説明
「体配」
片切刃造り庵棟、身幅重とも尋常、ふくら程よく枯れる。茎は生で化粧鑢がかかり茎尻は栗尻。
「彫り物」
差表には草の俱利伽羅、差裏には護摩箸が彫られる。
「地鉄」
板目肌が流れ柾となり、地沸つく。
「刃紋」
刃文は互の目、刃緑砂流し盛んに入り、刃中は銀筋、金筋が入る。帽子は差表は深く入り尖り気味に深く返る、差裏は浅く入り小丸に深く返る。
「特徴」
初代月山貞一は、本名月山弥五郎。天保七年に江州須越村に生れ、七歳にして月山貞吉の養子となる。若くして鍛刀技術に優れた才能を発揮し、明治三十九年四月に帝室技芸員(現在の重要無形文化財)に任ぜられた。また刀身彫刻の名手でもあり、明治期を代表する名工である。

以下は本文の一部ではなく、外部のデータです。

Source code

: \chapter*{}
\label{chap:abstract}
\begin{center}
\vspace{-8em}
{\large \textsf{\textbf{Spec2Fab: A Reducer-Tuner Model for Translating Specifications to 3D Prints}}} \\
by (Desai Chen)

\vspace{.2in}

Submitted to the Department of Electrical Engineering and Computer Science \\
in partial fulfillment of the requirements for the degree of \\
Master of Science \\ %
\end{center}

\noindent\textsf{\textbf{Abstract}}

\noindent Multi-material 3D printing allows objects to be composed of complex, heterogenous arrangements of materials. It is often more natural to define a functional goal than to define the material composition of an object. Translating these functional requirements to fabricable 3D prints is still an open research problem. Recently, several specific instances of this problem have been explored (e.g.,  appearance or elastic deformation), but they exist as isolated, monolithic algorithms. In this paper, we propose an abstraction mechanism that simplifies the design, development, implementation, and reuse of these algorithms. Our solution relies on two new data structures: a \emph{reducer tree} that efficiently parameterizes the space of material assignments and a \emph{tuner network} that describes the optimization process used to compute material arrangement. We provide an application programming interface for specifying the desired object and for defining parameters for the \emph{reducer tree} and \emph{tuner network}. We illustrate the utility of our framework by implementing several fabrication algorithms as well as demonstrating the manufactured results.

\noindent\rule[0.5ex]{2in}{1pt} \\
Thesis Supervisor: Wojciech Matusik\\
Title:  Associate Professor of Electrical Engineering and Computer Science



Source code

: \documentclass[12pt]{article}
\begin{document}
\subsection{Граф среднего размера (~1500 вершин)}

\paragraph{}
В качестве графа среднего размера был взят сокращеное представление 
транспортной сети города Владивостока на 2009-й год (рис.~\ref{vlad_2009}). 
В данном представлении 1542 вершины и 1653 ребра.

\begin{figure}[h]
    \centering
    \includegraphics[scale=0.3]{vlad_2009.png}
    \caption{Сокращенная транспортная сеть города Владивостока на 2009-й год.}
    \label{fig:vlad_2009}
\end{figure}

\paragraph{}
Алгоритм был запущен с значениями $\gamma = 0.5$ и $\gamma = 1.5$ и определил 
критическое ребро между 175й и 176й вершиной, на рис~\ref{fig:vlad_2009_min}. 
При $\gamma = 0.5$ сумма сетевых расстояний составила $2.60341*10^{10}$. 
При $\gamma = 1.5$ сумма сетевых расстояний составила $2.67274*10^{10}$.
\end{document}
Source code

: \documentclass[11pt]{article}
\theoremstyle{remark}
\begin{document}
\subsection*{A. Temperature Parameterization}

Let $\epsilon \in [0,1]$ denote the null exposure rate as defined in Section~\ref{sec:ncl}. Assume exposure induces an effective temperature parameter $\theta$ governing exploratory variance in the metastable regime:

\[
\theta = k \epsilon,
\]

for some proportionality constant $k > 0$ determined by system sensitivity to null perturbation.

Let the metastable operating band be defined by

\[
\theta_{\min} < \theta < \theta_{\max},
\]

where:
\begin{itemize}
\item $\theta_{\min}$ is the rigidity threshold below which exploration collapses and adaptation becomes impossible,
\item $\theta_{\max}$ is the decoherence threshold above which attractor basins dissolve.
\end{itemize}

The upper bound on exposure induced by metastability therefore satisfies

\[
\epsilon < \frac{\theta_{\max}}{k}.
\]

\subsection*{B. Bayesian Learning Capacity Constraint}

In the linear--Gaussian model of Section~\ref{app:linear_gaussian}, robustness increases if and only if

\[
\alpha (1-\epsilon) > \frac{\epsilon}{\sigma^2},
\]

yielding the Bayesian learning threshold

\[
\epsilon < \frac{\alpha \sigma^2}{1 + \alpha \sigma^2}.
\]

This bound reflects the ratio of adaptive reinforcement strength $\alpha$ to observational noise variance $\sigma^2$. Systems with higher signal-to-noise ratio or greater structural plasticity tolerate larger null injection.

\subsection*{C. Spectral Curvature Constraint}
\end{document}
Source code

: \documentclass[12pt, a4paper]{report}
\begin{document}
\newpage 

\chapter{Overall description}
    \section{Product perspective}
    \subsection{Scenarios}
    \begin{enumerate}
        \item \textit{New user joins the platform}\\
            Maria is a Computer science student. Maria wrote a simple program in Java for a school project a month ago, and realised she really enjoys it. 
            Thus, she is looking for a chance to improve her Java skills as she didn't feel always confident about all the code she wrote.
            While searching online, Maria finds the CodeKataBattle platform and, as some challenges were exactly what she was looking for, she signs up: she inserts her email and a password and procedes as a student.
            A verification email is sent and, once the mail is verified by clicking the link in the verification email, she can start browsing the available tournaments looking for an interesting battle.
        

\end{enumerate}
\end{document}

本作は、月山貞一(帝室技芸員)による刀で、特筆すべき点は、非常に珍しい片切刃造りです。通常短刀は平造りですが、本作は片切刃造りに彫刻を掘ってあります。
付属する合口拵も同時代の物で、痛みも少なく朱漆が冴えています。
ハバキ:素銅地金着二重。
拵 :暗朱塗の合口拵、縁頭、鯉口、コジリは金泥が塗られる。
「刀剣の状態」
研:良好です。
傷: 欠点に成るような傷は有りません。